VUToday: Benbow, Lubinski, Bartels featured in weekly roundup of VU stories in the news

vutoday-emailUniversity News and Communications publishes VUToday, a compilation of Vanderbilt mentions in the media, each weekday. Read a selection of Vanderbilt news stories for the week of Sept. 5. To subscribe to the daily VUToday newsletter, visit

Nature: How to raise a genius: lessons from a 45-year study of super-smart children

As the longest-running longitudinal survey of intellectually talented children, the Study of Mathematically Precocious Youth has for 45 years tracked the careers and accomplishments of some 5,000 individuals, many of whom have gone on to become high-achieving scientists. The study currently is co-directed by Camilla Benbow, Patricia and Rodes Hart Dean of Education and Human Development, and David Lubinski, professor of psychology and human development, both of whom are quoted extensively in the article. A reprint of the article appeared in Scientific American. Related articles ran in Science Alert, IFL Science (U.K.) and La Vanguardia (Spain).

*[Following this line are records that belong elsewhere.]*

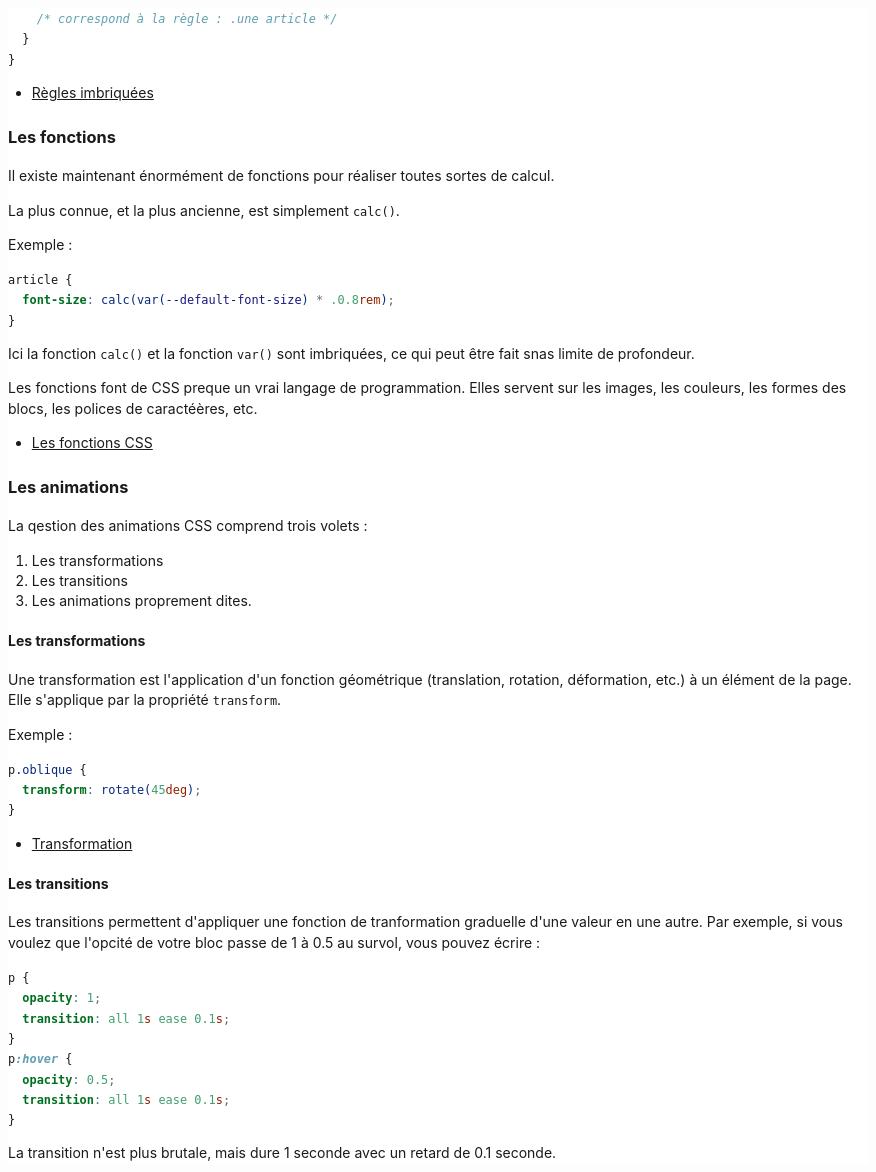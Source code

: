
 ```css
    /* correspond à la règle : .une article */
  }
}
```

- [Règles imbriquées](https://developer.mozilla.org/en-US/docs/Web/CSS/CSS_nesting/Using_CSS_nesting)

### Les fonctions

Il existe maintenant énormément de fonctions pour réaliser toutes sortes de calcul.

La plus connue, et la plus ancienne, est simplement `calc()`.

Exemple :
```css
article {
  font-size: calc(var(--default-font-size) * .0.8rem);
}
```
Ici la fonction `calc()` et la fonction `var()` sont imbriquées, ce qui peut être fait snas limite de profondeur.

Les fonctions font de CSS preque un vrai langage de programmation. Elles servent sur les images, les couleurs, les formes des blocs, les polices de caractéères, etc.

- [Les fonctions CSS](https://developer.mozilla.org/en-US/docs/Web/CSS/CSS_Functions)

### Les animations

La qestion des animations CSS comprend trois volets :
1. Les transformations
2. Les transitions
3. Les animations proprement dites.

#### Les transformations

Une transformation est l'application d'un fonction géométrique (translation, rotation, déformation, etc.) à un élément de la page. Elle s'applique par la propriété `transform`.

Exemple :
```css
p.oblique {
  transform: rotate(45deg);
}
```

- [Transformation](https://developer.mozilla.org/fr/docs/Web/CSS/transform)

#### Les transitions

Les transitions permettent d'appliquer une fonction de tranformation graduelle d'une valeur en une autre.
Par exemple, si vous voulez que l'opcité de votre bloc passe de 1 à 0.5 au survol, vous pouvez écrire :
```css
p {
  opacity: 1;
  transition: all 1s ease 0.1s;
}
p:hover {
  opacity: 0.5;
  transition: all 1s ease 0.1s;
}
```
La transition n'est plus brutale, mais dure 1 seconde avec un retard de 0.1 seconde.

The Washington Post: Presidential candidates are ideologically extreme. And they pretty much get away with it

Most political observers are familiar with this basic logic: To win elections, you run to the middle where the swing voters are. But somehow this doesn’t seem to happen. Candidates often appear to have views that are out of step with average voters. The article mentions a study by Larry Bartels, May Werthan Shayne Professor of Public Policy and Social Science, who found the positions of presidential candidates are actually as extreme as their partisan bases’—and have become more extreme over time.

WNYC: The power and prestige of being a New York judge

New Yorkers have the opportunity to elect judges in September’s primary election, several races for the civil courts will appear on the ballot. But most voters feel stumped when they go to the ballot box. About 40 percent of Supreme Court justices in the city are women, according to research by Tracey George, Charles B. Cox III and Lucy D. Cox Family Professor of Law and Liberty, and about 30 percent are people of color. But almost three quarters of New Yorkers are not white, and half are women. George is quoted in the story.

Reuters: Trump and Clinton look to pass U.S. commander-in-chief test

Republican presidential nominee Donald Trump, pledging a major new military buildup, and Democratic rival Hillary Clinton get a chance on Wednesday to show how they would lead the U.S. armed forces as commander-in-chief. The two Nov. 8 election opponents are to make back-to-back appearances at an NBC “commander-in-chief” forum in New York, Clinton first, followed by Trump. It will offer a prelude of what to expect from them when national security issues come up in their three presidential debates. Thomas Schwartz, professor of history, is quoted. The story also ran in Business Insider.

Sports Illustrated: Football’s endgame: What would happen if America’s pastime just … died?

The biggest threat to football is not the rising popularity of soccer, nor the chronic gaffes and serial dissembling of the NFL when the subject of head injuries arises. It is the formidable power of one of the most awesome collective forces in nature: concerned mothers. John Vrooman, senior lecturer in economics, is quoted.